THE DATA below:
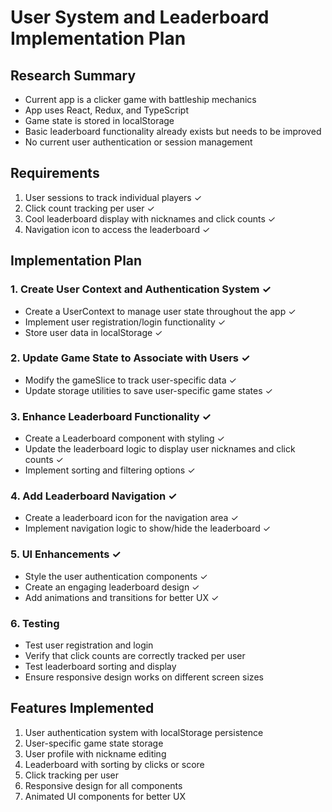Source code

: # User System and Leaderboard Implementation Plan

## Research Summary
- Current app is a clicker game with battleship mechanics
- App uses React, Redux, and TypeScript
- Game state is stored in localStorage
- Basic leaderboard functionality already exists but needs to be improved
- No current user authentication or session management

## Requirements
1. User sessions to track individual players ✓
2. Click count tracking per user ✓
3. Cool leaderboard display with nicknames and click counts ✓
4. Navigation icon to access the leaderboard ✓

## Implementation Plan

### 1. Create User Context and Authentication System ✓
- Create a UserContext to manage user state throughout the app ✓
- Implement user registration/login functionality ✓
- Store user data in localStorage ✓

### 2. Update Game State to Associate with Users ✓
- Modify the gameSlice to track user-specific data ✓
- Update storage utilities to save user-specific game states ✓

### 3. Enhance Leaderboard Functionality ✓
- Create a Leaderboard component with styling ✓
- Update the leaderboard logic to display user nicknames and click counts ✓
- Implement sorting and filtering options ✓

### 4. Add Leaderboard Navigation ✓
- Create a leaderboard icon for the navigation area ✓
- Implement navigation logic to show/hide the leaderboard ✓

### 5. UI Enhancements ✓
- Style the user authentication components ✓
- Create an engaging leaderboard design ✓
- Add animations and transitions for better UX ✓

### 6. Testing
- Test user registration and login
- Verify that click counts are correctly tracked per user
- Test leaderboard sorting and display
- Ensure responsive design works on different screen sizes

## Features Implemented
1. User authentication system with localStorage persistence
2. User-specific game state storage
3. User profile with nickname editing
4. Leaderboard with sorting by clicks or score
5. Click tracking per user
6. Responsive design for all components
7. Animated UI components for better UX 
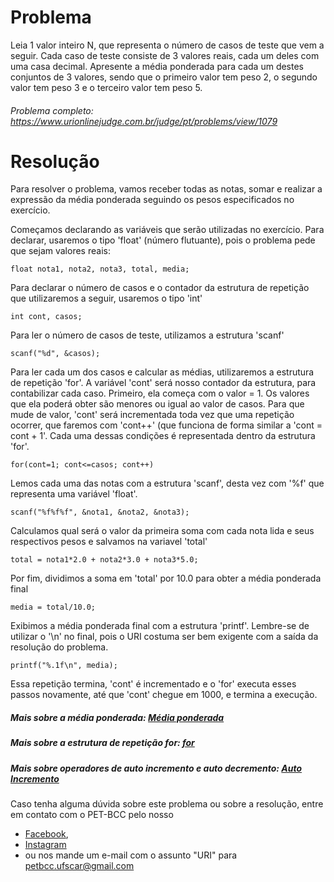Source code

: # Problema

 Leia 1 valor inteiro N, que representa o número de casos de teste que vem a seguir. Cada caso de teste consiste de 3 valores reais, cada um deles com uma casa decimal. Apresente a média ponderada para cada um destes conjuntos de 3 valores, sendo que o primeiro valor tem peso 2, o segundo valor tem peso 3 e o terceiro valor tem peso 5.

###### Problema completo: https://www.urionlinejudge.com.br/judge/pt/problems/view/1079

# Resolução

Para resolver o problema, vamos receber todas as notas, somar e realizar a expressão da média ponderada seguindo os pesos especificados no exercício.

Começamos declarando as variáveis que serão utilizadas no exercício.
Para declarar, usaremos o tipo 'float' (número flutuante), pois o problema pede que sejam valores reais:

	float nota1, nota2, nota3, total, media;

Para declarar o número de casos e o contador da estrutura de repetição que utilizaremos a seguir, usaremos o tipo 'int'

	int cont, casos;

Para ler o número de casos de teste, utilizamos a estrutura 'scanf'

	scanf("%d", &casos);

Para ler cada um dos casos e calcular as médias, utilizaremos a estrutura de repetição 'for'.
A variável 'cont' será nosso contador da estrutura, para contabilizar cada caso. 
Primeiro, ela começa com o valor = 1. Os valores que ela poderá obter são menores ou igual ao valor de casos. Para que mude de valor, 'cont' será incrementada toda vez que uma repetição ocorrer, que faremos com 'cont++' (que funciona de forma similar a 'cont = cont + 1'. Cada uma dessas condições é representada dentro da estrutura 'for'.

	for(cont=1; cont<=casos; cont++)

Lemos cada uma das notas com a estrutura 'scanf', desta vez com '%f' que representa uma variável 'float'.

	scanf("%f%f%f", &nota1, &nota2, &nota3);

Calculamos qual será o valor da primeira soma com cada nota lida e seus respectivos pesos e salvamos na variavel 'total'

	total = nota1*2.0 + nota2*3.0 + nota3*5.0;

Por fim, dividimos a soma em 'total' por 10.0 para obter a média ponderada final

	media = total/10.0;

Exibimos a média ponderada final com a estrutura 'printf'. Lembre-se de utilizar o '\n' no final, pois o URI costuma ser bem exigente com a saída da resolução do problema.

	printf("%.1f\n", media);

Essa repetição termina, 'cont' é incrementado e o 'for' executa esses passos novamente, até que 'cont' chegue em 1000, e termina a execução.

##### Mais sobre a média ponderada: [Média ponderada](https://brasilescola.uol.com.br/matematica/media-ponderada.html)
##### Mais sobre a estrutura de repetição for: [for](http://linguagemc.com.br/a-estrutura-de-repeticao-for-em-c/)
##### Mais sobre operadores de auto incremento e auto decremento: [Auto Incremento](http://linguagemc.com.br/operadores-de-auto-incremento-e-auto-decremento/)


Caso tenha alguma dúvida sobre este problema ou sobre a resolução, entre em contato com o PET-BCC pelo nosso
* [Facebook](https://www.facebook.com/petbcc/),
* [Instagram](https://www.instagram.com/petbcc.ufscar/)
* ou nos mande um e-mail com o assunto "URI" para  petbcc.ufscar@gmail.com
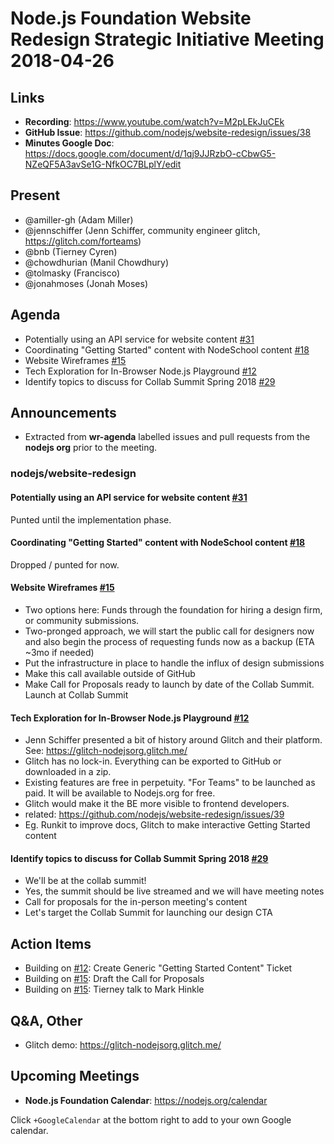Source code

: # Node.js Foundation Website Redesign Strategic Initiative Meeting 2018-04-26

## Links

- **Recording**: <https://www.youtube.com/watch?v=M2pLEkJuCEk>
- **GitHub Issue**: <https://github.com/nodejs/website-redesign/issues/38>
- **Minutes Google Doc**: <https://docs.google.com/document/d/1qj9JJRzbO-cCbwG5-NZeQF5A3avSe1G-NfkOC7BLplY/edit>

## Present

- @amiller-gh (Adam Miller)
- @jennschiffer (Jenn Schiffer, community engineer glitch, <https://glitch.com/forteams>)
- @bnb (Tierney Cyren)
- @chowdhurian (Manil Chowdhury)
- @tolmasky (Francisco)
- @jonahmoses (Jonah Moses)

## Agenda

- Potentially using an API service for website content [#31](https://github.com/nodejs/website-redesign/issues/31)
- Coordinating "Getting Started" content with NodeSchool content [#18](https://github.com/nodejs/website-redesign/issues/18)
- Website Wireframes [#15](https://github.com/nodejs/website-redesign/issues/15)
- Tech Exploration for In-Browser Node.js Playground [#12](https://github.com/nodejs/website-redesign/issues/12)
- Identify topics to discuss for Collab Summit Spring 2018 [#29](https://github.com/nodejs/website-redesign/issues/29)

## Announcements

- Extracted from **wr-agenda** labelled issues and pull requests from the **nodejs org** prior to the meeting.

### nodejs/website-redesign

#### Potentially using an API service for website content [#31](https://github.com/nodejs/website-redesign/issues/31)

Punted until the implementation phase.

#### Coordinating "Getting Started" content with NodeSchool content [#18](https://github.com/nodejs/website-redesign/issues/18)

Dropped / punted for now.

#### Website Wireframes [#15](https://github.com/nodejs/website-redesign/issues/15)

- Two options here: Funds through the foundation for hiring a design firm, or community submissions.
- Two-pronged approach, we will start the public call for designers now and also begin the process of requesting funds now as a backup (ETA ~3mo if needed)
- Put the infrastructure in place to handle the influx of design submissions
- Make this call available outside of GitHub
- Make Call for Proposals ready to launch by date of the Collab Summit. Launch at Collab Summit

#### Tech Exploration for In-Browser Node.js Playground [#12](https://github.com/nodejs/website-redesign/issues/12)

- Jenn Schiffer presented a bit of history around Glitch and their platform. See: <https://glitch-nodejsorg.glitch.me/>
- Glitch has no lock-in. Everything can be exported to GitHub or downloaded in a zip.
- Existing features are free in perpetuity. "For Teams" to be launched as paid. It will be available to Nodejs.org for free.
- Glitch would make it the BE more visible to frontend developers.
- related: <https://github.com/nodejs/website-redesign/issues/39>
- Eg. Runkit to improve docs, Glitch to make interactive Getting Started content

#### Identify topics to discuss for Collab Summit Spring 2018 [#29](https://github.com/nodejs/website-redesign/issues/29)

- We'll be at the collab summit!
- Yes, the summit should be live streamed and we will have meeting notes
- Call for proposals for the in-person meeting's content
- Let's target the Collab Summit for launching our design CTA

## Action Items

- Building on [#12](https://github.com/nodejs/website-redesign/issues/12): Create Generic "Getting Started Content" Ticket
- Building on [#15](https://github.com/nodejs/website-redesign/issues/15): Draft the Call for Proposals
- Building on [#15](https://github.com/nodejs/website-redesign/issues/15): Tierney talk to Mark Hinkle

## Q&A, Other

- Glitch demo: <https://glitch-nodejsorg.glitch.me/>

## Upcoming Meetings

- **Node.js Foundation Calendar**: <https://nodejs.org/calendar>

Click `+GoogleCalendar` at the bottom right to add to your own Google calendar.
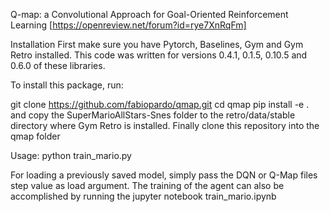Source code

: Q-map: a Convolutional Approach for Goal-Oriented Reinforcement Learning [https://openreview.net/forum?id=rye7XnRqFm]

Installation
First make sure you have Pytorch, Baselines, Gym and Gym Retro installed. This code was written for versions 0.4.1, 0.1.5, 0.10.5 and 0.6.0 of these libraries.

To install this package, run:

git clone https://github.com/fabiopardo/qmap.git
cd qmap
pip install -e .
and copy the SuperMarioAllStars-Snes folder to the retro/data/stable directory where Gym Retro is installed.
Finally clone this repository into the qmap folder

Usage: python train_mario.py

For loading a previously saved model, simply pass the DQN or Q-Map files step value as load argument.
The training of the agent can also be accomplished by running the jupyter notebook train_mario.ipynb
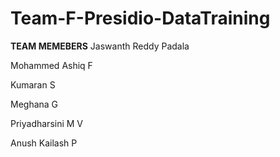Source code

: # Team-F-Presidio-DataTraining

**TEAM MEMEBERS**
Jaswanth Reddy Padala

Mohammed Ashiq F

Kumaran S

Meghana G

Priyadharsini M V

Anush Kailash P

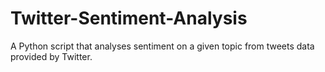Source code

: # Twitter-Sentiment-Analysis
A Python script that analyses sentiment on a given topic from tweets data provided by Twitter.
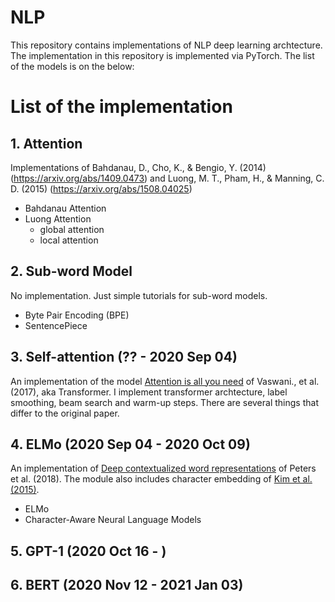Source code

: # NLP

This repository contains implementations of NLP deep learning archtecture. The implementation in this repository is implemented via PyTorch. The list of the models is on the below:

# List of the implementation

## 1. Attention

Implementations of Bahdanau, D., Cho, K., & Bengio, Y. (2014) (https://arxiv.org/abs/1409.0473) and Luong, M. T., Pham, H., & Manning, C. D. (2015) (https://arxiv.org/abs/1508.04025)

- Bahdanau Attention
- Luong Attention
    - global attention
    - local attention
    
## 2. Sub-word Model

No implementation. Just simple tutorials for sub-word models.

- Byte Pair Encoding (BPE)
- SentencePiece

## 3. Self-attention (?? - 2020 Sep 04) 

An implementation of the model [Attention is all you need](https://arxiv.org/abs/1706.03762) of Vaswani., et al. (2017), aka Transformer.
I implement transformer archtecture, label smoothing, beam search and warm-up steps. There are several things that differ to the original paper.

## 4. ELMo (2020 Sep 04 - 2020 Oct 09)

An implementation of [Deep contextualized word representations](https://arxiv.org/abs/1802.05365) of Peters et al. (2018). 
The module also includes character embedding of [Kim et al. (2015)](https://arxiv.org/pdf/1508.06615.pdf).

- ELMo
- Character-Aware Neural Language Models

## 5. GPT-1 (2020 Oct 16 - )

## 6. BERT (2020 Nov 12 - 2021 Jan 03)

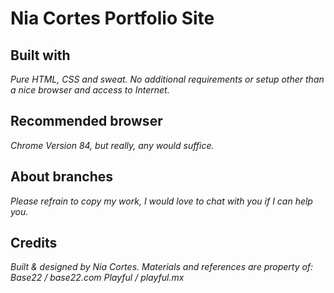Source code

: # Nia Cortes Portfolio Site

## Built with
*Pure HTML, CSS and sweat. No additional requirements or setup other than a nice browser and access to Internet.*

## Recommended browser
*Chrome Version 84, but really, any would suffice.*

## About branches 
*Please refrain to copy my work, I would love to chat with you if I can help you.*

## Credits <a name="credits"></a>
*Built & designed by Nia Cortes.*
*Materials and references are property of:*
*Base22 / base22.com*
*Playful / playful.mx*

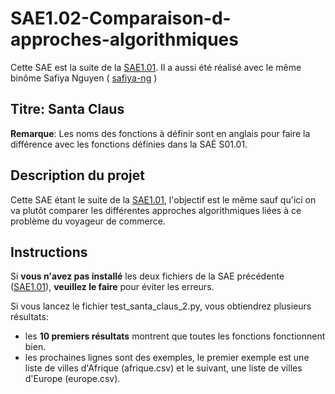 # SAE1.02-Comparaison-d-approches-algorithmiques

Cette SAE est la suite de la [SAE1.01](https://github.com/AhashPARTHIPAN/SAE1.01-Implementation-d-un-besoin-client). Il a aussi été réalisé avec le même binôme Safiya Nguyen ( [safiya-ng](https://github.com/safiya-ng) )

## **Titre: Santa Claus**

**Remarque**: Les noms des fonctions à définir sont en anglais pour faire la différence avec les fonctions définies dans la SAÉ S01.01.

## Description du projet

Cette SAE étant le suite de la [SAE1.01](https://github.com/AhashPARTHIPAN/SAE1.01-Implementation-d-un-besoin-client), l'objectif est le même sauf qu'ici on va plutôt comparer les différentes approches algorithmiques liées à ce problème du voyageur de commerce.

## Instructions

Si **vous n'avez pas installé** les deux fichiers de la SAE précédente ([SAE1.01](https://github.com/AhashPARTHIPAN/SAE1.01-Implementation-d-un-besoin-client)), **veuillez le faire** pour éviter les erreurs.


Si vous lancez le fichier test_santa_claus_2.py, vous obtiendrez plusieurs résultats: 
  - les **10 premiers résultats** montrent que toutes les fonctions fonctionnent bien.
  - les prochaines lignes sont des exemples, le premier exemple est une liste de villes d'Afrique (afrique.csv) et le suivant, une liste de villes d'Europe (europe.csv).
End of THE DATA.
TASK REQUIREMENTS: Begin at the first line of the listing and print each line exactly. Stop after the line containing "## Requirements", and omit all pictures.

RESULT FOR THIS EXERCISE:
Source code

: # User System and Leaderboard Implementation Plan

## Research Summary
- Current app is a clicker game with battleship mechanics
- App uses React, Redux, and TypeScript
- Game state is stored in localStorage
- Basic leaderboard functionality already exists but needs to be improved
- No current user authentication or session management

## Requirements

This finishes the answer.